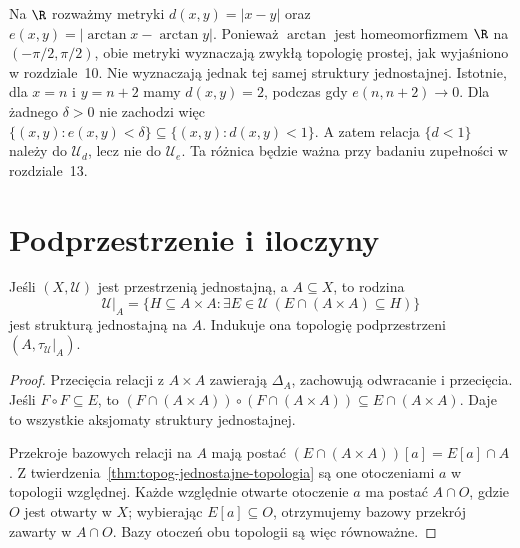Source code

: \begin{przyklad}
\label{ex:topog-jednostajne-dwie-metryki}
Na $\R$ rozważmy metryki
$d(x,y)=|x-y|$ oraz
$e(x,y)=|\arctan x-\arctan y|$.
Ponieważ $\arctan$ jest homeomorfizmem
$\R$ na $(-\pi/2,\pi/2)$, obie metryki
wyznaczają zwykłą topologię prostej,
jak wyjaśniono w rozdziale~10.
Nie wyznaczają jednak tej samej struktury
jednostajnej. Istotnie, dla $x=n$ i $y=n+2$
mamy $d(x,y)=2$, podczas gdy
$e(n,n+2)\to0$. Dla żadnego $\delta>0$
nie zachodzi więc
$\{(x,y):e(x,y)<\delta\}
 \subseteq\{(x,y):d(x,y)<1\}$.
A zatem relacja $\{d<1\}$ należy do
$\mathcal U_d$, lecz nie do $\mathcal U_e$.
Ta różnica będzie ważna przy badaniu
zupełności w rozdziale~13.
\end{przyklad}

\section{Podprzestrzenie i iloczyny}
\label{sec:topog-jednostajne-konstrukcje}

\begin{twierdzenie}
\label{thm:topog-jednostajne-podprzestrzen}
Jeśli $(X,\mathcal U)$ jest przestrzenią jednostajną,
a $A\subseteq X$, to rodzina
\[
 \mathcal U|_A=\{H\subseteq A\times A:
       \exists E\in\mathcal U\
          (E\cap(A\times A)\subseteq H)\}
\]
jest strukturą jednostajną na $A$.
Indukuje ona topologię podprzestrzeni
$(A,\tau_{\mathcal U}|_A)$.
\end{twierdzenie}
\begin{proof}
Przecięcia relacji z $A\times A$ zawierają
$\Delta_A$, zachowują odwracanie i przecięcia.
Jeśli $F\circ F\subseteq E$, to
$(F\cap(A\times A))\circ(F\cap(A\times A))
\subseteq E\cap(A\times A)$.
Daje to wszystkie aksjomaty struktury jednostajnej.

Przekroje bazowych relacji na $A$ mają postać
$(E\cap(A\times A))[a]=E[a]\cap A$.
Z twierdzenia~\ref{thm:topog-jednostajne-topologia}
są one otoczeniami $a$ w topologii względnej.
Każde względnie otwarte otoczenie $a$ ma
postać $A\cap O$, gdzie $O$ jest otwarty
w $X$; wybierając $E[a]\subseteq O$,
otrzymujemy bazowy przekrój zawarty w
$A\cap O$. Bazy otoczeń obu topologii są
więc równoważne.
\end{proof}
==
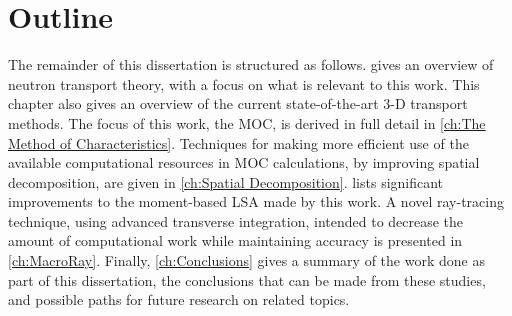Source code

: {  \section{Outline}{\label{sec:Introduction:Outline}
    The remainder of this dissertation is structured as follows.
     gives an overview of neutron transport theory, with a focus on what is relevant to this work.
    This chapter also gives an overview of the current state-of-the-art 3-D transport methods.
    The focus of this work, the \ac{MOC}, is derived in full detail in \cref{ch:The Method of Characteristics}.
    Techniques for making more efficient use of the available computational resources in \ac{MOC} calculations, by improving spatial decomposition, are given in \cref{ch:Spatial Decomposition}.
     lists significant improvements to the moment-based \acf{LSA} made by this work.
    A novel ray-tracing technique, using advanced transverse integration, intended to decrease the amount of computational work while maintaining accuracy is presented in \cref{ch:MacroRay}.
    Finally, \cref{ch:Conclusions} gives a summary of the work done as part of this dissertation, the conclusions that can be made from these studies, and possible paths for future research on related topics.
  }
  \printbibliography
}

*TASK ITEM*.
After locating the line with "The remainder of" in the material above, return it and each line after it exactly, ending at the line with "A novel ray-tracing".

*WRITTEN RESPONSE*.
    The remainder of this dissertation is structured as follows.
     gives an overview of neutron transport theory, with a focus on what is relevant to this work.
    This chapter also gives an overview of the current state-of-the-art 3-D transport methods.
    The focus of this work, the \ac{MOC}, is derived in full detail in \cref{ch:The Method of Characteristics}.
    Techniques for making more efficient use of the available computational resources in \ac{MOC} calculations, by improving spatial decomposition, are given in \cref{ch:Spatial Decomposition}.
     lists significant improvements to the moment-based \acf{LSA} made by this work.
    A novel ray-tracing technique, using advanced transverse integration, intended to decrease the amount of computational work while maintaining accuracy is presented in \cref{ch:MacroRay}.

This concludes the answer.